Soul and body, according to Tertullian, are in the
closest association. The soul is the life-principle
of the body, but there is no activity of the soul
which is not manifested and conditioned by the flesh."[56]
More weight attaches to Rufinus Tyrannius, the friend
and fellow-student of St. Jerome, in the fourth century,
who wrote a commentary on the Apostles’ Creed,
which was greatly esteemed by the early and mediaeval
Church, and is indeed still valued even to-day.
Here, in answer to those who declared that there was
obscenity in the fact of Christ’s birth through
the sexual organs of a woman, Rufinus replies that
God created the sexual organs, and that “it is
not Nature but merely human opinion which teaches
that these parts are obscene. For the rest, all
the parts of the body are made from the same clay,
whatever differences there may be in their uses and
functions."[57] He looks at the matter, we see, piously
indeed, but naturally and simply, like Clement, and
not, like Augustine, through the distorting medium
of a theological system. Athanasius, in the Eastern
Church, spoke in the same sense as Rufinus in the
Western Church. A certain monk named Amun had
been much grieved by the occurrence of seminal emissions
during sleep, and he wrote to Athanasius to inquire
if such emissions are a sin. In the letter he
wrote in reply, Athanasius seeks to reassure Amun.
“All things,” he tells him, “are
pure to the pure. For what, I ask, dear and pious
friend, can there be sinful or naturally impure in
excrement? Man is the handwork of God. There
is certainly nothing in us that is impure."[58] We
feel as we read these utterances that the seeds of
prudery and pruriency are already alive in the popular
mind, but yet we see also that some of the most distinguished
thinkers of the early Christian Church, in striking
contrast to the more morbid and narrow-minded mediaeval
ascetics, clearly stood aside from the popular movement.
On the whole, they were submerged because Christianity,
like Buddhism, had in it from the first a germ that
lent itself to ascetic renunciation, and the sexual
life is always the first impulse to be sacrificed
to the passion for renunciation.
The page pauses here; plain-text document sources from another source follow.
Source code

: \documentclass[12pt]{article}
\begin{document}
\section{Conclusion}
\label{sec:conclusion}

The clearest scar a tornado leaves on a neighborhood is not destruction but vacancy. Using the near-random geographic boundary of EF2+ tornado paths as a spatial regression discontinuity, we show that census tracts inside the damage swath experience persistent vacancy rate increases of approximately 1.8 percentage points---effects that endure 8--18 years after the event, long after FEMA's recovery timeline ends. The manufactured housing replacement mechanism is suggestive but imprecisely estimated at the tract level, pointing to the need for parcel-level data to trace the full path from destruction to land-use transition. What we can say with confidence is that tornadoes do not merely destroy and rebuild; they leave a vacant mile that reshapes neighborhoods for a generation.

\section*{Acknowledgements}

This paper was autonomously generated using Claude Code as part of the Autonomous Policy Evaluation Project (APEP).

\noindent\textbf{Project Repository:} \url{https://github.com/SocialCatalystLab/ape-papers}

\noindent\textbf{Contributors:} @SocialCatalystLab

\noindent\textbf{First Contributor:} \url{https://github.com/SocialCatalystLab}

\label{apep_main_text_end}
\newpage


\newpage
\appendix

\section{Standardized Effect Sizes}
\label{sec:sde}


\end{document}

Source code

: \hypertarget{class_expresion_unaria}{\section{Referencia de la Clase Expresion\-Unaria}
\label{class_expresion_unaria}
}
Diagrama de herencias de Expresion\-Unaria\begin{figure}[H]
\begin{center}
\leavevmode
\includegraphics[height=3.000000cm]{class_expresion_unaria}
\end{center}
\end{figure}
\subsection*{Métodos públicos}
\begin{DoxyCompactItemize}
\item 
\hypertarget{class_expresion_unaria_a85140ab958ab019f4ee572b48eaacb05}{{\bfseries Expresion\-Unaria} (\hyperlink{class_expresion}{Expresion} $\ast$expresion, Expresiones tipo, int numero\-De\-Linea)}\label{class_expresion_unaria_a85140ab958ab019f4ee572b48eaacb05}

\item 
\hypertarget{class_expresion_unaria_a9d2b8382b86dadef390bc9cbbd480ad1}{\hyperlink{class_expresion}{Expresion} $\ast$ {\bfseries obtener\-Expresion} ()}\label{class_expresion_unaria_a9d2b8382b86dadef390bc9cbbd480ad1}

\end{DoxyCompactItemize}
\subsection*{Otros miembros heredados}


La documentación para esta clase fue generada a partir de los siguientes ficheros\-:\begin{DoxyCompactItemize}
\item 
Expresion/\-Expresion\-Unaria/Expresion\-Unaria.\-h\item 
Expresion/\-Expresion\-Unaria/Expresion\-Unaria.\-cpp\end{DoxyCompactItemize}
But there were
other germs also in Christianity, and Luther, who
in his own plebeian way asserted the rights of the
body, although he broke with mediaeval asceticism,
by no means thereby cast himself off from the traditions
of the early Christian Church.
I have thought it worth while to bring forward this
evidence, although I am perfectly well aware that
the facts of Nature gain no additional support from
the authority of the Fathers or even of the Bible.
Nature and humanity existed before the Bible and would
continue to exist although the Bible should be forgotten.
But the attitude of Christianity on this point has
so often been unreservedly condemned that it seems
as well to point out that at its finest moments, when
it was a young and growing power in the world, the
utterances of Christianity were often at one with those
of Nature and reason. There are many, it may
be added, who find it a matter of consolation that
in following the natural and rational path in this
matter they are not thereby altogether breaking with
the religious traditions of their race.